Mainly, for me, the issue is the purchase of fabric or yarn (sure, I use some energy running my sewing machine, but it's a fairly negligible sum according to my energy meter). Every yard of cotton I buy, every skein of wool, has had some kind of impact. Sure, I've bought a lot of non-organic, non-ethically minded quilting cottons and yarns over the past couple of years. But since late last year, I've been making a real effort to move back towards more conscious hand making - that is, thinking about the journey that the raw materials have made to get to me.
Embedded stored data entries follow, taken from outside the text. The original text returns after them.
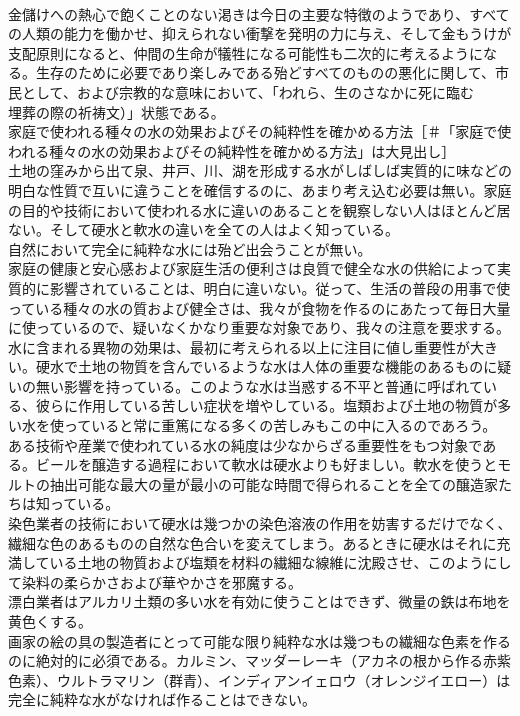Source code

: \documentclass[8pt]{extreport}
\begin{document}
\begin{CJK}{UTF8}{min}
\\	金儲けへの熱心で飽くことのない渇きは今日の主要な特徴のようであり、すべての人類の能力を働かせ、抑えられない衝撃を発明の力に与え、そして金もうけが支配原則になると、仲間の生命が犠牲になる可能性も二次的に考えるようになる。生存のために必要であり楽しみである殆どすべてのものの悪化に関して、市民として、および宗教的な意味において、「われら、生のさなかに死に臨む
\\	埋葬の際の祈祷文）」状態である。
\\	家庭で使われる種々の水の効果およびその純粋性を確かめる方法［＃「家庭で使われる種々の水の効果およびその純粋性を確かめる方法」は大見出し］
\\	土地の窪みから出て泉、井戸、川、湖を形成する水がしばしば実質的に味などの明白な性質で互いに違うことを確信するのに、あまり考え込む必要は無い。家庭の目的や技術において使われる水に違いのあることを観察しない人はほとんど居ない。そして硬水と軟水の違いを全ての人はよく知っている。
\\	自然において完全に純粋な水には殆ど出会うことが無い。
\\	家庭の健康と安心感および家庭生活の便利さは良質で健全な水の供給によって実質的に影響されていることは、明白に違いない。従って、生活の普段の用事で使っている種々の水の質および健全さは、我々が食物を作るのにあたって毎日大量に使っているので、疑いなくかなり重要な対象であり、我々の注意を要求する。
\\	水に含まれる異物の効果は、最初に考えられる以上に注目に値し重要性が大きい。硬水で土地の物質を含んでいるような水は人体の重要な機能のあるものに疑いの無い影響を持っている。このような水は当惑する不平と普通に呼ばれている、彼らに作用している苦しい症状を増やしている。塩類および土地の物質が多い水を使っていると常に重篤になる多くの苦しみもこの中に入るのであろう。
\\	ある技術や産業で使われている水の純度は少なからざる重要性をもつ対象である。ビールを醸造する過程において軟水は硬水よりも好ましい。軟水を使うとモルトの抽出可能な最大の量が最小の可能な時間で得られることを全ての醸造家たちは知っている。
\\	染色業者の技術において硬水は幾つかの染色溶液の作用を妨害するだけでなく、繊細な色のあるものの自然な色合いを変えてしまう。あるときに硬水はそれに充満している土地の物質および塩類を材料の繊細な線維に沈殿させ、このようにして染料の柔らかさおよび華やかさを邪魔する。
\\	漂白業者はアルカリ土類の多い水を有効に使うことはできず、微量の鉄は布地を黄色くする。
\\	画家の絵の具の製造者にとって可能な限り純粋な水は幾つもの繊細な色素を作るのに絶対的に必須である。カルミン、マッダーレーキ（アカネの根から作る赤紫色素）、ウルトラマリン（群青）、インディアンイェロウ（オレンジイエロー）は完全に純粋な水がなければ作ることはできない。

\end{CJK}
\end{document}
For me, this has meant a couple of steps when planning a project:
- Can I buy British? Not possible with cotton, but it is possible to buy some great British yarns: Jamiesons for Shetland wool, Rowan's Purelife British Sheep Breeds range (the Purelife range also includes some great recycled yarns), Cornish Organic Wool, and countless hand spun and hand dyed yarns from up and down the country. I've not had cause to yet, but if I wanted to buy linen, I would also be able to buy Irish linen. I know that in the States it is even easier to stick to 'local' (i.e. American produced) products, as (a) there is still a lot of cotton grown there and (b) it's bigger. There are more sheep.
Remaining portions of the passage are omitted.